- DIRECTIONS
When a line of the records below contains the string "region", copy that whole line.

PROVIDED RECORDS Start Marker

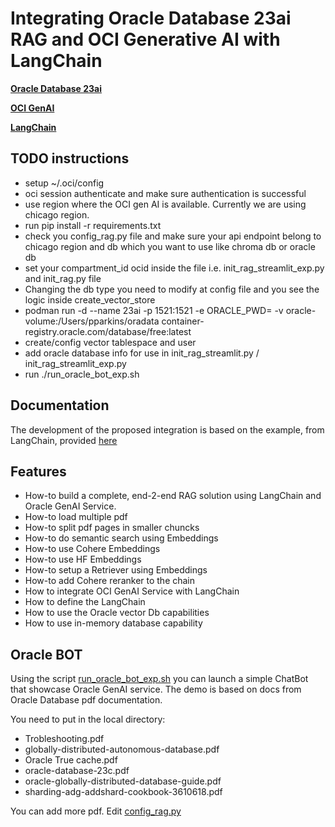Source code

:# Integrating Oracle Database 23ai RAG and OCI Generative AI with LangChain

[**Oracle Database 23ai**](https://www.oracle.com/database/free-1/)

[**OCI GenAI**](https://www.oracle.com/artificial-intelligence/generative-ai/large-language-models/)

[**LangChain**](https://www.langchain.com/) 
 

## TODO instructions

- setup ~/.oci/config
- oci session authenticate and make sure authentication is successful
- use region where the OCI gen AI is available. Currently we are using chicago region. 
- run pip install -r requirements.txt
- check you config_rag.py file and make sure your api endpoint belong to chicago region and db which you want to use like chroma db or oracle db
- set your compartment_id ocid inside the file i.e. init_rag_streamlit_exp.py and init_rag.py file
- Changing the db type you need to modify at config file and you see the logic inside create_vector_store
- podman run -d --name 23ai -p 1521:1521 -e ORACLE_PWD=<password> -v oracle-volume:/Users/pparkins/oradata container-registry.oracle.com/database/free:latest
- create/config vector tablespace and user
- add oracle database info for use in init_rag_streamlit.py / init_rag_streamlit_exp.py
- run ./run_oracle_bot_exp.sh


## Documentation
The development of the proposed integration is based on the example, from LangChain, provided [here](https://python.langchain.com/docs/modules/model_io/models/llms/custom_llm)

## Features
* How-to build a complete, end-2-end RAG solution using LangChain and Oracle GenAI Service.
* How-to load multiple pdf
* How-to split pdf pages in smaller chuncks
* How-to do semantic search using Embeddings
* How-to use Cohere Embeddings
* How-to use HF Embeddings
* How-to setup a Retriever using Embeddings
* How-to add Cohere reranker to the chain
* How to integrate OCI GenAI Service with LangChain
* How to define the LangChain
* How to use the Oracle vector Db capabilities
* How to use in-memory database capability

## Oracle BOT
Using the script [run_oracle_bot_exp.sh](run_oracle_bot_exp.sh) you can launch a simple ChatBot that showcase Oracle GenAI service. The demo is based on docs from Oracle Database pdf documentation.

You need to put in the local directory:
* Trobleshooting.pdf
* globally-distributed-autonomous-database.pdf
* Oracle True cache.pdf
* oracle-database-23c.pdf
* oracle-globally-distributed-database-guide.pdf
* sharding-adg-addshard-cookbook-3610618.pdf

You can add more pdf. Edit [config_rag.py](config_rag.py)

PROVIDED RECORDS End Marker

- REPLY TO THE TASK
- use region where the OCI gen AI is available. Currently we are using chicago region. 
- check you config_rag.py file and make sure your api endpoint belong to chicago region and db which you want to use like chroma db or oracle db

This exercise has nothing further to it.